Re: [css3-animations] animate display, other non-animatable properties

On Wed, Aug 1, 2012 at 12:14 AM, François REMY
<fremycompany_pub@yahoo.fr> wrote:
> Oh dear, I just noticed you can’t use the 'display' property at all in
> animations; I was really thinking you could and that just the interpolation
> process was going to be ignored.
>
> Therefore, I propose to support ‘animations’ on *any property*; the behavior
> of an animation of an non-animatable property would be to switch the used
> value as soon as the halfway to the next keyframe is reached (i.e. the
> initial value would be mapped to -1, the final one to +1; the used value
> would be the initial one for strictly negative numbers, and the final one
> for positive numbers (0 included)).
>
> This is (strangely) not what has been done for 'visibility' but I feel this
> is what most authors will expect for other properties; we could probably
> extend the definition used for 'visibility' to 'display' from and to 'none'
> because it can make sense for those properties to keep the element visible
> as long as possible.
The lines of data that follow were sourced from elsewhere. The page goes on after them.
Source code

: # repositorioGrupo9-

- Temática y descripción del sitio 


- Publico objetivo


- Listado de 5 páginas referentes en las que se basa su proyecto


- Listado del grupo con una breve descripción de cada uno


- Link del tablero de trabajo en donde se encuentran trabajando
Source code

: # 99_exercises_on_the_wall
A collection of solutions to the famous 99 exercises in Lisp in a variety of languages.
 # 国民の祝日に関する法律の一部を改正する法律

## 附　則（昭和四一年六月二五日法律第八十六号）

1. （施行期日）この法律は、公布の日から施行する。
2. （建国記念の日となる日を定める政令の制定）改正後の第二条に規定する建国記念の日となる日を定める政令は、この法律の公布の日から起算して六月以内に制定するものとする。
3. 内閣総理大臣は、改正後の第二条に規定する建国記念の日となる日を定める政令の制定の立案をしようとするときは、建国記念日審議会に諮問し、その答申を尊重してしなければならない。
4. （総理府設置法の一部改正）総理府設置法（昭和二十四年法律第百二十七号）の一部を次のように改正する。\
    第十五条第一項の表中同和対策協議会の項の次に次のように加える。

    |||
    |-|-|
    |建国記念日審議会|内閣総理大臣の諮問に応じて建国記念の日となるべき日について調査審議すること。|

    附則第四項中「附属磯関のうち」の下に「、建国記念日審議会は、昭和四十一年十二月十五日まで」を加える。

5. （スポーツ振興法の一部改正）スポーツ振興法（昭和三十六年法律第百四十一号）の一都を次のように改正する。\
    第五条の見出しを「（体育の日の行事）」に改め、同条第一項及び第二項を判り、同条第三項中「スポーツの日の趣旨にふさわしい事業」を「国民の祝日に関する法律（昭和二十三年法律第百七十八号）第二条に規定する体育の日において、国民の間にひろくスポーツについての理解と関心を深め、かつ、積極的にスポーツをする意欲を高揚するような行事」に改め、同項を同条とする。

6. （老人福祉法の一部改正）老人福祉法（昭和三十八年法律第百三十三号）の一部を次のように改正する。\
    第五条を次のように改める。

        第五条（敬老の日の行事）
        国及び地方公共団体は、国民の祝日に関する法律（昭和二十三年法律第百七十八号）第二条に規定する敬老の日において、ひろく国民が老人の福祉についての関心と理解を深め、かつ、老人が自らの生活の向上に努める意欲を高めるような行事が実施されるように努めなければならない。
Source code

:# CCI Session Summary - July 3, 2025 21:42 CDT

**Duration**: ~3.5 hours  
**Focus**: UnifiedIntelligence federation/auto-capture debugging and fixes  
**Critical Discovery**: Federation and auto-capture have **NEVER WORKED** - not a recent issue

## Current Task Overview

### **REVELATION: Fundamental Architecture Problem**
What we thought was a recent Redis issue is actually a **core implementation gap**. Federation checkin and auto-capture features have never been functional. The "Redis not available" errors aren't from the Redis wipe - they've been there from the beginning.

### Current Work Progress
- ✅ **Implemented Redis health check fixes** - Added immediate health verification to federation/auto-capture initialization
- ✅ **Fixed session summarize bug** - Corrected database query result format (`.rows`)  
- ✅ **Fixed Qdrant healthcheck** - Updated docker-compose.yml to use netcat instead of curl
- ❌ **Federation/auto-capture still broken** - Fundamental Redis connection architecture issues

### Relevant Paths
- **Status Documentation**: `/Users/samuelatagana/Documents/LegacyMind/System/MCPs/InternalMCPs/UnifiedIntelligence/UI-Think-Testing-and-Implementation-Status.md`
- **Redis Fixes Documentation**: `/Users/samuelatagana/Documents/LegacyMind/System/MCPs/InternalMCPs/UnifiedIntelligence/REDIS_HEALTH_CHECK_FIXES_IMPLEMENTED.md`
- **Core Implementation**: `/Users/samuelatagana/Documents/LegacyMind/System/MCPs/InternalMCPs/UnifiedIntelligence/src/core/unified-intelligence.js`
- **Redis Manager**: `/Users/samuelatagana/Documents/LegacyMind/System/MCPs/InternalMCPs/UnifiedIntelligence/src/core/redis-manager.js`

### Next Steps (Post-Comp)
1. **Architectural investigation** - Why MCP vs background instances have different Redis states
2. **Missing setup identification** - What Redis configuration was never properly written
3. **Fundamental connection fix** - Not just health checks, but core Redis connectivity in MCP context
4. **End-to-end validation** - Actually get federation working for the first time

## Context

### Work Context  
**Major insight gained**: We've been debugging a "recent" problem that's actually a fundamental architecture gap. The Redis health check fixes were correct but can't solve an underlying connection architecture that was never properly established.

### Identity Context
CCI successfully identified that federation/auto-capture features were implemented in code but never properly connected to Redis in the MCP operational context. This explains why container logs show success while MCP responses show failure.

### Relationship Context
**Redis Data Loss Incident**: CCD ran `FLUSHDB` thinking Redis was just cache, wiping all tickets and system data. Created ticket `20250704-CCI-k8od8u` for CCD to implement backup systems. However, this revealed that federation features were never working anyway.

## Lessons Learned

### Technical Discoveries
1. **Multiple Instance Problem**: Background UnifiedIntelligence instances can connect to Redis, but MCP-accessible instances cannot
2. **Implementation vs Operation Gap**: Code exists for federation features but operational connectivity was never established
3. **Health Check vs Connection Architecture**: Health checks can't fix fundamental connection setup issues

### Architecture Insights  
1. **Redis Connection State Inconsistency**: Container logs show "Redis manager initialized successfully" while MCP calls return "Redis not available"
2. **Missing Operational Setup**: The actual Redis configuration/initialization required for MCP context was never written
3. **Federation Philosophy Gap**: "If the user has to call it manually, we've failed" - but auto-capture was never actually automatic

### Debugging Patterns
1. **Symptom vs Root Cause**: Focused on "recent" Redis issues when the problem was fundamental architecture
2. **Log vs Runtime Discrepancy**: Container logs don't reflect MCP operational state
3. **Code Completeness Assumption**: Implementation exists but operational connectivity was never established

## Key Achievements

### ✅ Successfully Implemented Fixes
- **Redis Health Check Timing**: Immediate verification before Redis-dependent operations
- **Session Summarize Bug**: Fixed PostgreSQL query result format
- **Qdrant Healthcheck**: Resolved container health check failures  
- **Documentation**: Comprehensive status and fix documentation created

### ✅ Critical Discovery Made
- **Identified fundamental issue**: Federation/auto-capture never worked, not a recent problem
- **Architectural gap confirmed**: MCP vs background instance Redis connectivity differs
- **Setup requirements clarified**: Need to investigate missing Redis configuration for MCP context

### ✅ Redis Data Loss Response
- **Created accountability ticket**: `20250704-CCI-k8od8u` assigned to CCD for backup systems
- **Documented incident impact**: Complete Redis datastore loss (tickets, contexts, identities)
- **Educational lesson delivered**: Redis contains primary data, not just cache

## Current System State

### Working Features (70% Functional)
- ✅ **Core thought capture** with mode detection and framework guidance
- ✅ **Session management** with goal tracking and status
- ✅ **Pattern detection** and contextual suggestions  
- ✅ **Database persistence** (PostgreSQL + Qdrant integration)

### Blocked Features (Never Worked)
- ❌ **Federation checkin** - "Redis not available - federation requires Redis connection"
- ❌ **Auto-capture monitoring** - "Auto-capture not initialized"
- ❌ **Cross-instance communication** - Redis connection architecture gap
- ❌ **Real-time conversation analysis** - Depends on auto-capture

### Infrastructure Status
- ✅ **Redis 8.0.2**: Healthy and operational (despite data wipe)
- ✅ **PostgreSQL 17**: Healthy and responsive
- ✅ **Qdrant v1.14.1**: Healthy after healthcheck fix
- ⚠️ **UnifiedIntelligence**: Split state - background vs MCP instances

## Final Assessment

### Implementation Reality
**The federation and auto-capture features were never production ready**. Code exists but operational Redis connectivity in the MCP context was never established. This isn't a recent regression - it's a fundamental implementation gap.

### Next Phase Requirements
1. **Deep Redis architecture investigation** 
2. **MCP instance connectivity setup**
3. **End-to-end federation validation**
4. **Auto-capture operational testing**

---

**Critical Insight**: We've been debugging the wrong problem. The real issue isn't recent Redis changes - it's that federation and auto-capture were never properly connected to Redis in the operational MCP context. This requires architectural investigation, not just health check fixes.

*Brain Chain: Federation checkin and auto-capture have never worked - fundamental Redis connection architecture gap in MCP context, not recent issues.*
Also, if a way to animate the property is added later
> one, the behavior will probably match more closely the change halfway than a
> change when the next frame is reached only.
>
> This is a breaking change from the current implementations, whose some
> already shipped unprefixed, but this should not be a problem because current
> browser properly ignore those declarations, just like they ignore unknown
> properties.

The fact that they currently ignore them actually means that we
probably can't change our behavior - people may have left properties
in their animations and are now accidentally depending on them not
working.

However, the use-case is very valid.  I think we should be able to
solve this with a new timing function that works for all properties
(and define that the others only work for "animatable" values) -
discrete(<percentage>).  The percentage indicates at what point in the
time it should flip from the start value to the end value.